Antara pukul 8.00 dan 9.00 dia menerima kedatangan komandan RST Letkol Borghouts, yang
sangat terpukul akibat desersi anggota pasukannya. Pukul 9.00 Engles menerima kunjungan
Letkol. Sadikin. Ketika dilakukan apel pasukan RST di Batujajar pada siang hari, ternyata 140
orang yang tidak hadir. Dari kamp di Purabaya dilaporkan, bahwa 190 tentara telah desersi, dan
dari SOP di Cimahi dilaporkan, bahwa 12 tentara asal Ambon telah desersi.
Kudeta
Namun upaya mengevakuasi Regiment Speciale Troepen (RST), gabungan baret merah dan baret
hijau telah terlambat untuk dilakukan. Dari beberapa bekas anak buahnya, Westerling mendengar
mengenai rencana tersebut, dan sebelum deportasi pasukan RST ke Belanda dimulai, pada 23
Januari 1950, Westerling melancarkan kudetanya. Subuh pukul 4.30, Letnan Kolonel KNIL T.
Cassa menelepon Jenderal Engles dan melaporkan: "Satu pasukan kuat APRA bergerak melalui
Jalan Pos Besar menuju Bandung."
Westerling dan anak buahnya menembak mati setiap anggota TNI yang mereka temukan di jalan.
94 anggota TNI tewas dalam pembantaian tersebut, termasuk Letnan Kolonel Lembong,
sedangkan di pihak APRA, tak ada korban seorang pun.
Sementara Westerling memimpin penyerangan di Bandung, sejumlah anggota pasukan RST
dipimpin oleh Sersan Meijer menuju Jakarta dengan maksud untuk menangkap Presiden
Soekarno dan menduduki gedung-gedung pemerintahan. Namun dukungan dari pasukan KNIL
lain dan Tentara Islam Indonesia (TII) yang diharapkan Westerling tidak muncul, sehingga
serangan ke Jakarta gagal dilakukan.
Setelah melakukan pembantaian di Bandung, seluruh pasukan RST dan satuan-satuan yang
mendukungnya kembali ke tangsi masing-masing. Westerling sendiri berangkat ke Jakarta, dan
pada 24 Januari 1950 bertemu lagi dengan Sultan Hamid II di Hotel Des Indes. Hamid yang
didampingi oleh sekretarisnya, dr. J. Kiers, melancarkan kritik terhadap Westerling atas
kegagalannya dan menyalahkan Westerling telah membuat kesalahan besar di Bandung. Tak ada
perdebatan, dan sesaat kemudian Westerling pergi meninggalkan hotel.
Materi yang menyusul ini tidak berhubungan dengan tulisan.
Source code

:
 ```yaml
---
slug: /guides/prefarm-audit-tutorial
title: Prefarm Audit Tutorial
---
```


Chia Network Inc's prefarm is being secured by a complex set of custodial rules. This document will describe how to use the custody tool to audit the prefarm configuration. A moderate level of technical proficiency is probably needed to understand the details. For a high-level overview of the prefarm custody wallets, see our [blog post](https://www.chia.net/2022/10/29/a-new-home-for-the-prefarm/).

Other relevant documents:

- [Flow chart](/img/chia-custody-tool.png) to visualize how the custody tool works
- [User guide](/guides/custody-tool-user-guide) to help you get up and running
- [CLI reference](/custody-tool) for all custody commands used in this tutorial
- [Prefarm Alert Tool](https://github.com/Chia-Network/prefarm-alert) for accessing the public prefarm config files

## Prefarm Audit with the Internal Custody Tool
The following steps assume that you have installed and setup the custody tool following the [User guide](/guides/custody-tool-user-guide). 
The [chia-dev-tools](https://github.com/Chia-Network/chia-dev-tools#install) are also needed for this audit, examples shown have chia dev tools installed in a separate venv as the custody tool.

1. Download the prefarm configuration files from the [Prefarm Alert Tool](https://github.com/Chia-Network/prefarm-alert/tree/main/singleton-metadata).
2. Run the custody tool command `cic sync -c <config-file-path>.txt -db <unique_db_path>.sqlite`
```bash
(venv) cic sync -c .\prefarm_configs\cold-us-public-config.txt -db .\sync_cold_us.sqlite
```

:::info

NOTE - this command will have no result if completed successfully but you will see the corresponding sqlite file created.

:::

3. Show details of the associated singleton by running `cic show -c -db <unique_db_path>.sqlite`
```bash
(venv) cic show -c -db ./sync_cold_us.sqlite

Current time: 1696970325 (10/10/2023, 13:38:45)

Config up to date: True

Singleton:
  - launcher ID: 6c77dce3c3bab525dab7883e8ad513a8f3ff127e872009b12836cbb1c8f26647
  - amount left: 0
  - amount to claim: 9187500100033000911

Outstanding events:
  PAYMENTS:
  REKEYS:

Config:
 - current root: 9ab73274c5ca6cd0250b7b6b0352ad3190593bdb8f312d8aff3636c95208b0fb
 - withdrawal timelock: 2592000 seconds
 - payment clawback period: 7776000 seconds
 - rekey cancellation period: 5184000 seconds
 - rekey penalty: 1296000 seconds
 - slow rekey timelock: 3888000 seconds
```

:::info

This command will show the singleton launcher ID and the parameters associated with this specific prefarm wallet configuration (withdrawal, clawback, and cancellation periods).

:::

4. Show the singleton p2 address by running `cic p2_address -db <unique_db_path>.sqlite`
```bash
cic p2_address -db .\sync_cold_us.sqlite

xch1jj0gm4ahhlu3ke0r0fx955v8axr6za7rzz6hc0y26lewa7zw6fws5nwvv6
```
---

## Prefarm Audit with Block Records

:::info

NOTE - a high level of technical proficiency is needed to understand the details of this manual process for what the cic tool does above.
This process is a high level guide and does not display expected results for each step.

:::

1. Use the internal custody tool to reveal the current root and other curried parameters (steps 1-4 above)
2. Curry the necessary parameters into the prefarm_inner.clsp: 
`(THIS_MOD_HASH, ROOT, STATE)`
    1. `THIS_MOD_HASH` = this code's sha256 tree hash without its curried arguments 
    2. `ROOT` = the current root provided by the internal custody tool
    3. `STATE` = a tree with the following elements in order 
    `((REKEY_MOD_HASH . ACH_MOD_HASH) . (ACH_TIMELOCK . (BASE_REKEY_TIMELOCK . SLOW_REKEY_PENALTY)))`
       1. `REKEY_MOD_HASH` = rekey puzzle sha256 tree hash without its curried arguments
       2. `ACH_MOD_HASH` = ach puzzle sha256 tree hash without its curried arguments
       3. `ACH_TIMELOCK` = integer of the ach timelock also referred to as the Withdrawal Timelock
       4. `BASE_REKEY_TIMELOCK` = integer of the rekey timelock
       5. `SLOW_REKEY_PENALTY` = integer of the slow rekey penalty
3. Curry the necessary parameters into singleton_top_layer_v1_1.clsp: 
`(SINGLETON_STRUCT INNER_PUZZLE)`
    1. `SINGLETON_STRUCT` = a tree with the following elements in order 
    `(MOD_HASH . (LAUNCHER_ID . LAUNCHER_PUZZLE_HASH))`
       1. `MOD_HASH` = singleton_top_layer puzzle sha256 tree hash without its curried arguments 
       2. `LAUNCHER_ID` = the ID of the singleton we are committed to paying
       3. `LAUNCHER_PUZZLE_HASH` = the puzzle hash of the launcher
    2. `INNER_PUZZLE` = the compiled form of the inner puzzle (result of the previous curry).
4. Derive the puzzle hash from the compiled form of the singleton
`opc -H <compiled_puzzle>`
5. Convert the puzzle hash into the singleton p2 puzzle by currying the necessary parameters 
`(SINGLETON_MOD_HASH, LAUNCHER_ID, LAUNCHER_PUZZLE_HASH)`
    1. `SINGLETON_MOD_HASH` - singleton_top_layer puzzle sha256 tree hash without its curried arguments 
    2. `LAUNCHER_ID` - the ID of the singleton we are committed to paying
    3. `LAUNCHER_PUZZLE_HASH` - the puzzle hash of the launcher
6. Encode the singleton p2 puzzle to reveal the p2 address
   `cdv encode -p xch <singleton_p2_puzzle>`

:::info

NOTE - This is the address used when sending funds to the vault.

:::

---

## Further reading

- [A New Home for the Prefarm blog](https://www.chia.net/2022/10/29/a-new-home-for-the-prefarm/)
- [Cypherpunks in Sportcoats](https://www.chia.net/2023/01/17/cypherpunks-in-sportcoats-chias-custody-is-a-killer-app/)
Setelah itu terdengar berita bahwa Westerling merencanakan untuk mengulang tindakannya.
Pada 25 Januari, Hatta menyampaikan kepada Hirschfeld, bahwa Westerling, didukung oleh RST
dan Darul Islam, akan menyerbu Jakarta. Engles juga menerima laporan, bahwa Westerling
melakukan konsolidasi para pengikutnya di Garut, salah satu basis Darul Islam waktu itu.
Aksi militer yang dilancarkan oleh Westerling bersama APRA yang antara lain terdiri dari
pasukan elit tentara Belanda, menjadi berita utama media massa di seluruh dunia. Hugh Laming,
koresponden Kantor Berita Reuters yang pertama melansir pada 23 Januari 1950 dengan berita
yang sensasional. Osmar White, jurnalis Australia dari Melbourne Sun memberitakan di halaman
muka: "Suatu krisis dengan skala internasional telah melanda Asia Tenggara." Duta Besar
Belanda di Amerika Serikat, van Kleffens melaporkan bahwa di mata orang Amerika, Belanda
secara licik sekali lagi telah mengelabui Indonesia, dan serangan di Bandung dilakukan oleh "de
zwarte hand van Nederland" (tangan hitam dari Belanda).